Sábado passado falamos sobre o tiroteio na escola em Suzano, mas algo maior ainda aconteceu na Nova Zelândia logo na sequência do atentado brasileiro. Brenton Tarrant matou 50 pessoas em duas mesquitas, fazendo uma live dos assassinatos e deixando um manifesto sobre suas motivações para a internet. Além do óbvio da violência, foi chocante também a forma até debochada como ele tratou todo o assunto. Brenton queria matar muçulmanos, mas também queria criar uma meme.

Eu acompanhei tudo pela mídia internacional, porque a cobertura brasileira foi bem anêmica (até compreensível, o caso brasileiro chamava mais atenção). Não sei o grau de informações que a maioria de vocês tem do que aconteceu ali, mas pelo menos pra mim foi uma espécie de “sinal amarelo” sobre o que está acontecendo atualmente com a contracultura de direita, especialmente na internet. Sou péssimo para detalhes de citações, mas lembrei de uma que dizia algo do tipo: “qualquer grupo que se diverte fingindo ser idiota acaba invadido por verdadeiros idiotas acreditando que estão em boa companhia.”

Quando a cultura politicamente correta tornou-se norma, muitas pessoas com um pouco mais de propensão ao pensamento crítico começaram a se mobilizar contra os aspectos obviamente exagerados dela. Políticas de identidade criando divisões ainda maiores entre gêneros, raças, preferências sexuais e tendências políticas aumentaram consideravelmente o grau de confrontamento entre grupos humanos em questão de poucos anos. Um movimento no sentido oposto se fazia necessário: muita gente completamente ignorante do funcionamento da sociedade humana estava ganhando força e plataforma para impor suas vontades.

Movimentos muito válidos como os pelos direitos de mulheres, gays e negros começaram a ser infiltrados por pessoas malucas de pedra, e em pouco tempo, a gritaria tornou-se o padrão de comunicação deles. Escolheram um “judeu” na figura do homem branco e simplesmente repetiram as estratégias comprovadas historicamente para unir uma base de apoiadores em ódio comum pelo inimigo. Pois bem, como falamos há vários anos, uma hora a pressão fica muito grande, e não só o suposto inimigo começa a bater de volta, como a própria base deles começa a ruir em desavenças internas. Estamos vivendo este momento. Conservadores e nacionalistas vão se unindo para bater de volta, o cidadão médio começa a perder a paciência com a indústria do lacre e torna-la cada vez menos lucrativa, e se não bastasse, os grupos oprimidos que se juntaram com força há mais ou menos uma década já estão no limite da tolerância entre eles.

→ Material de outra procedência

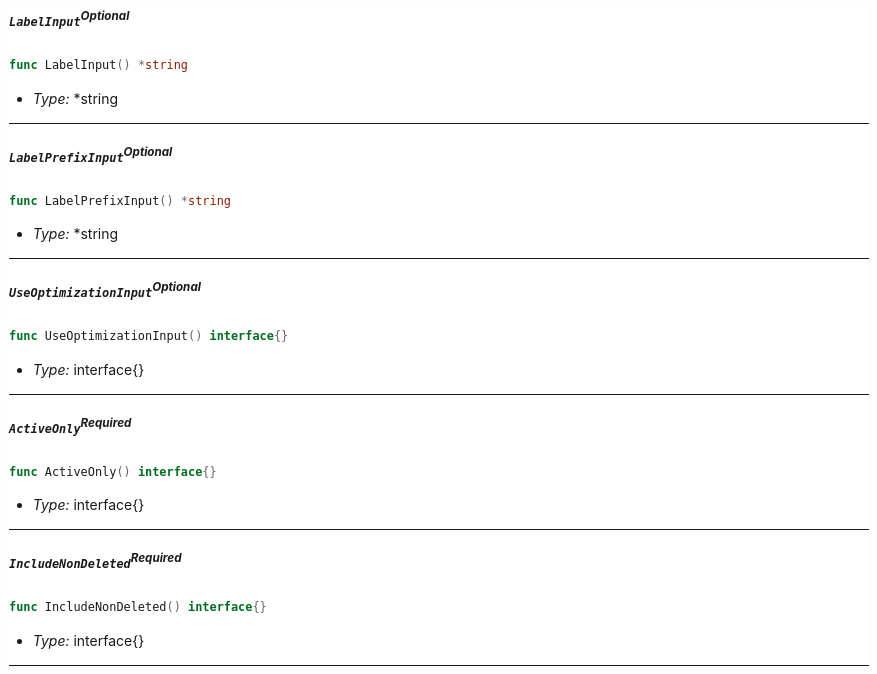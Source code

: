 ##### `LabelInput`<sup>Optional</sup> <a name="LabelInput" id="@cdktf/provider-okta.dataOktaApps.DataOktaApps.property.labelInput"></a>

```go
func LabelInput() *string
```

- *Type:* *string

---

##### `LabelPrefixInput`<sup>Optional</sup> <a name="LabelPrefixInput" id="@cdktf/provider-okta.dataOktaApps.DataOktaApps.property.labelPrefixInput"></a>

```go
func LabelPrefixInput() *string
```

- *Type:* *string

---

##### `UseOptimizationInput`<sup>Optional</sup> <a name="UseOptimizationInput" id="@cdktf/provider-okta.dataOktaApps.DataOktaApps.property.useOptimizationInput"></a>

```go
func UseOptimizationInput() interface{}
```

- *Type:* interface{}

---

##### `ActiveOnly`<sup>Required</sup> <a name="ActiveOnly" id="@cdktf/provider-okta.dataOktaApps.DataOktaApps.property.activeOnly"></a>

```go
func ActiveOnly() interface{}
```

- *Type:* interface{}

---

##### `IncludeNonDeleted`<sup>Required</sup> <a name="IncludeNonDeleted" id="@cdktf/provider-okta.dataOktaApps.DataOktaApps.property.includeNonDeleted"></a>

```go
func IncludeNonDeleted() interface{}
```

- *Type:* interface{}

---
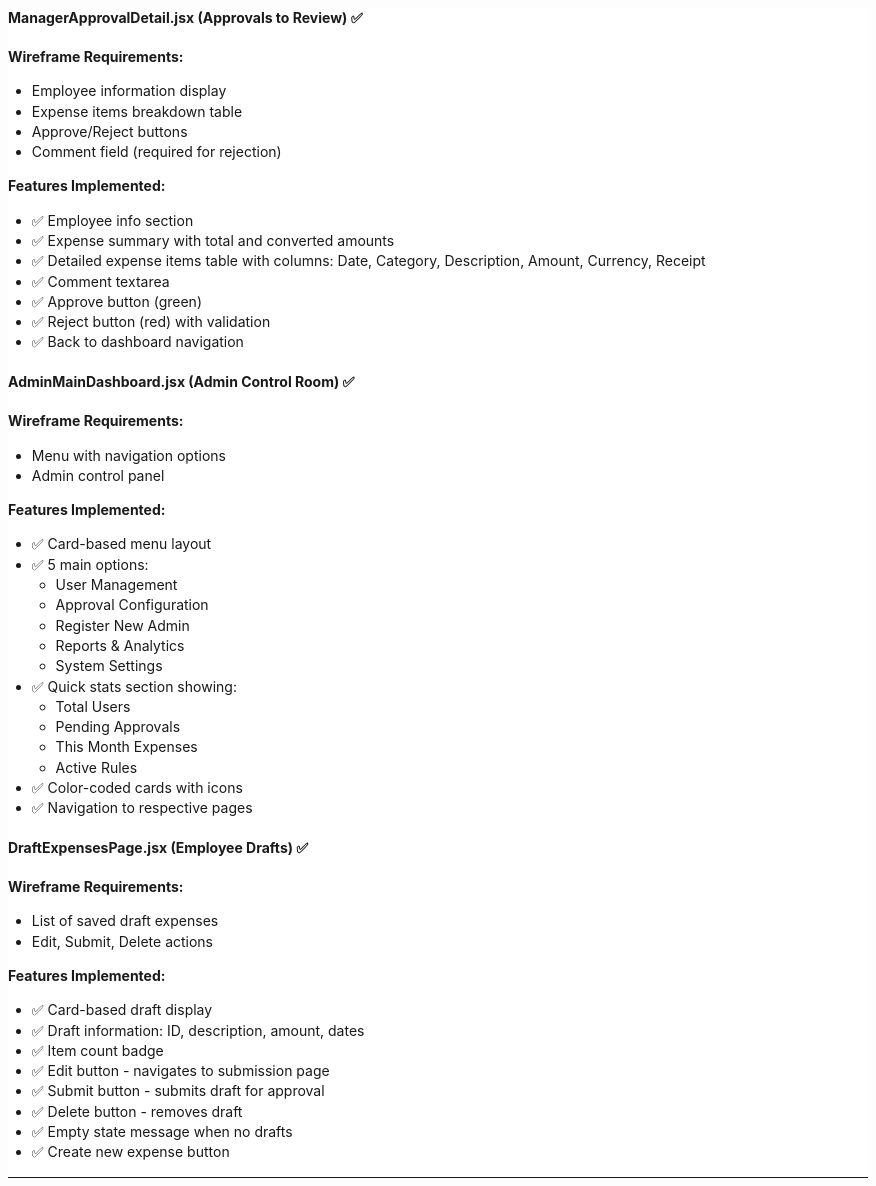 #### **ManagerApprovalDetail.jsx** (Approvals to Review) ✅
**Wireframe Requirements:**
- Employee information display
- Expense items breakdown table
- Approve/Reject buttons
- Comment field (required for rejection)

**Features Implemented:**
- ✅ Employee info section
- ✅ Expense summary with total and converted amounts
- ✅ Detailed expense items table with columns: Date, Category, Description, Amount, Currency, Receipt
- ✅ Comment textarea
- ✅ Approve button (green)
- ✅ Reject button (red) with validation
- ✅ Back to dashboard navigation

#### **AdminMainDashboard.jsx** (Admin Control Room) ✅
**Wireframe Requirements:**
- Menu with navigation options
- Admin control panel

**Features Implemented:**
- ✅ Card-based menu layout
- ✅ 5 main options:
  - User Management
  - Approval Configuration
  - Register New Admin
  - Reports & Analytics
  - System Settings
- ✅ Quick stats section showing:
  - Total Users
  - Pending Approvals
  - This Month Expenses
  - Active Rules
- ✅ Color-coded cards with icons
- ✅ Navigation to respective pages

#### **DraftExpensesPage.jsx** (Employee Drafts) ✅
**Wireframe Requirements:**
- List of saved draft expenses
- Edit, Submit, Delete actions

**Features Implemented:**
- ✅ Card-based draft display
- ✅ Draft information: ID, description, amount, dates
- ✅ Item count badge
- ✅ Edit button - navigates to submission page
- ✅ Submit button - submits draft for approval
- ✅ Delete button - removes draft
- ✅ Empty state message when no drafts
- ✅ Create new expense button

---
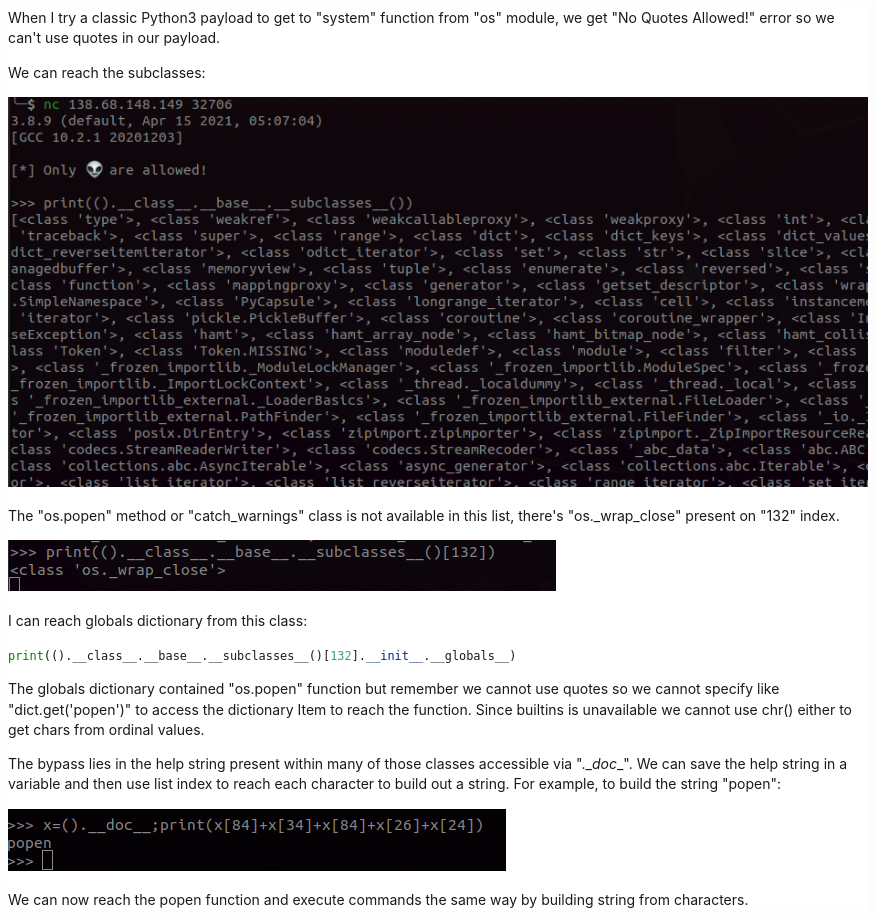 When I try a classic Python3 payload to get to "system" function from "os" module, we get "No Quotes Allowed!" error so we can't use quotes in our payload.

We can reach the subclasses:

![](/img/2021_04_24_htb_cyberapocalypse_ctf_writeup/20210424075420.png#center)

The "os.popen" method or "catch\_warnings" class is not available in this list, there's "os.\_wrap_close" present on "132" index.

![](/img/2021_04_24_htb_cyberapocalypse_ctf_writeup/20210424075604.png#center)

I can reach globals dictionary from this class:

```python
print(().__class__.__base__.__subclasses__()[132].__init__.__globals__)
```

The globals dictionary contained "os.popen" function but remember we cannot use quotes so we cannot specify like "dict.get('popen')" to access the dictionary Item to reach the function. Since builtins is unavailable we cannot use chr() either to get chars from ordinal values.

The bypass lies in the help string present within many of those classes accessible via ".\__doc__". We can save the help string in a variable and then use list index to reach each character to build out a string. For example, to build the string "popen":

![](/img/2021_04_24_htb_cyberapocalypse_ctf_writeup/20210424080200.png#center)

We can now reach the popen function and execute commands the same way by building string from characters.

Movimentos mal planejados não duram. O politicamente incorreto está lutando de volta e tende a pelo menos reequilibrar o ambiente social nos próximos anos. O pêndulo virou, mas ainda não recuperou a velocidade no sentido oposto. É aqui que existe uma chance de correção de curso, depois disso, é muita inércia para enfrentar. O desfavor provavelmente vai comemorar seus 20 anos reclamando do excesso de conservadorismo do ambiente cultural. É aqui que eu volto para o tema do tiroteio na Nova Zelândia: cada virada no ambiente cultural ativa os piores expoentes de cada visão de mundo. A era do lacre tirou das sarjetas os tipos mais radicais dos movimentos de esquerda, e não há nenhuma garantia que o movimento contrário não vá fazer a mesma coisa com a direita.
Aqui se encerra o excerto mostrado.